In London (aka a back alley in Hollywood), C.I.A. agents are being kidnapped by the Hand of Pleasure, a gang of robotic cat-women who are led by Dr. Dreadful. And by “kidnapped,” I mean that the agents are thrown on a bed in a cell while naked cat-women blow them to death. Dr. Dreadful (played by Spencer) wears a see-through old man mask and observes the sex, hoping to force government secrets out of the agents before they die. Meanwhile, we watch real-life footage of flea markets and protests while a Sherlock Holmes-type detective attempts to explain what’s happening in the movie.

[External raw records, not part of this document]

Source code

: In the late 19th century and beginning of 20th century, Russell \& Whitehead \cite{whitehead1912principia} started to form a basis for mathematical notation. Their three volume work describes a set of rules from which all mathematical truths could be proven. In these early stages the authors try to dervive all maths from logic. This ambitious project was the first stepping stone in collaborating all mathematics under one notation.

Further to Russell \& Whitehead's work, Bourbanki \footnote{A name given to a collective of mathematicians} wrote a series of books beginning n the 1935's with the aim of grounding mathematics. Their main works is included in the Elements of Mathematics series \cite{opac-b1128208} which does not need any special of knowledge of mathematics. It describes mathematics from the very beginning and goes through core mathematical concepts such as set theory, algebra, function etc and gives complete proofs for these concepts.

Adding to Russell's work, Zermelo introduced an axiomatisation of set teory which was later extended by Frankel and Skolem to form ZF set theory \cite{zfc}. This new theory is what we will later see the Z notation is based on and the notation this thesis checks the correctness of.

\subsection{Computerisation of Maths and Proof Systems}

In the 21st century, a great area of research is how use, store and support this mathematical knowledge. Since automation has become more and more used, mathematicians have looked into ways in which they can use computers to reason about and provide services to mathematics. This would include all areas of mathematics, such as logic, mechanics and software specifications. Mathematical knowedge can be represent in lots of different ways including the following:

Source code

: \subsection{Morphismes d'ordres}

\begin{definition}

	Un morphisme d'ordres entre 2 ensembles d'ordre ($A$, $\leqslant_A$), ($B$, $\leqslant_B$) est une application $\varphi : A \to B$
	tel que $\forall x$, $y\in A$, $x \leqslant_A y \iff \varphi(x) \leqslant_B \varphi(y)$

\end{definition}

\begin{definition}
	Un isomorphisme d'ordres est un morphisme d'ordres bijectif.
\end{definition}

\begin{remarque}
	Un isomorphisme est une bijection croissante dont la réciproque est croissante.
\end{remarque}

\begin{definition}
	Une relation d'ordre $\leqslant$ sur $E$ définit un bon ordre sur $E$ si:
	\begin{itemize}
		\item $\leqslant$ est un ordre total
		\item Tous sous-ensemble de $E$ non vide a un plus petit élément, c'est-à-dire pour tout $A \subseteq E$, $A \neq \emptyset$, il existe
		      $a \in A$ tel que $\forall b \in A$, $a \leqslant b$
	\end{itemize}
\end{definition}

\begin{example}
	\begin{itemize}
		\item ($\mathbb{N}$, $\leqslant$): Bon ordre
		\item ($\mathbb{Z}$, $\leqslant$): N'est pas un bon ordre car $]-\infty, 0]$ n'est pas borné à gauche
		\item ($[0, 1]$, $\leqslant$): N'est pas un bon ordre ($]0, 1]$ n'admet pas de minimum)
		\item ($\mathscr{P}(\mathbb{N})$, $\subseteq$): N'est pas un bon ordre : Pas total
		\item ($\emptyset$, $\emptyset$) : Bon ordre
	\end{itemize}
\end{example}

Meet Joe! Joe is a decoy for the C.I.A. who is posing as an art student. Joe kicks off his investigation by watching a striptease involving a woman with fake breasts that look like old footballs. He does this for nine minutes. Then Joe meets Jill, a student who is taking a survey of sexual acts. Joe and Jill have sex. All kinds of it. But they also go to the horse races. And they put on the sparkly Lone Ranger masks from the orgy scene in Terror At Orgy Castle while whipping each other’s asses. Eventually, everyone ends up at Dr. Dreadful’s wax museum. Joe and Jill are drugged while Dr. Dreadful yells, “If my sex-transference machine can turn a woman into a man-hating robot, just think what it will do to a man!”
Zoltan Spencer excelled in creating happy un-worlds that writhed with sexual chaos, shabby recycled sets, and baffling tangents. And like Nick Millard, Spencer’s dream-blasts never lasted longer than sixty-five minutes. The Screentest Girls was Spencer’s meta-enriched ode to adult movie-making in Hollywood. The director cast himself as a filmmaker named Mr. Zoltan. Zoltan has two actresses go through a variety of “try-outs” before saying, “Say, I got a wonderful gimmick — you girls are gonna make it with a gorilla!” And that’s what happens. But like Terror At Orgy Castle, The Screentest Girls was built sequentially. It’s sex scenes strung together by a gimmick with occasional interruptions by bizarro situations, like gorilla blowjobs. There’s nothing sequential about The Hand Of Pleasure.
This movie is a synthetic wonderland of graphic perversion with pop-art colors, cinéma vérité snapshots, and a dollar store version of the headgear from A Clockwork Orange. The soundtrack cuts between drunken cocktail jazz recorded in a dungeon and what sounds like The Velvet Underground warming up for a practice session. Edits interrupt sentences. Sex interrupts dinner at a Chinese restaurant. The travelogue footage looks like it was snipped out of a decaying educational classroom film. Watching this movie is like watching an experiment in “feels” ala Jean Rollin’s The Nude Vampire that is grounded by one of Ron Haydock’s smut paperbacks under his “Vin Saxon” name — unreal, but thoroughly skanky. Hand Of Pleasure isn’t always engaging. But it is a fun sensory overload with a patented Zoltan G. Spencer zinger ending. And a detective with a very fake British accent who says, “It appears that he has been quite fucked to death!”
Unlike most softcore from the early 1970s, the people who appear in Hand Of Pleasure are always smiling and laughing. They seem like they’re having fun while mining the depths of Spencer’s dirty netherworld. The same goes for his other movies. I guess there is a lesson to be learned after all.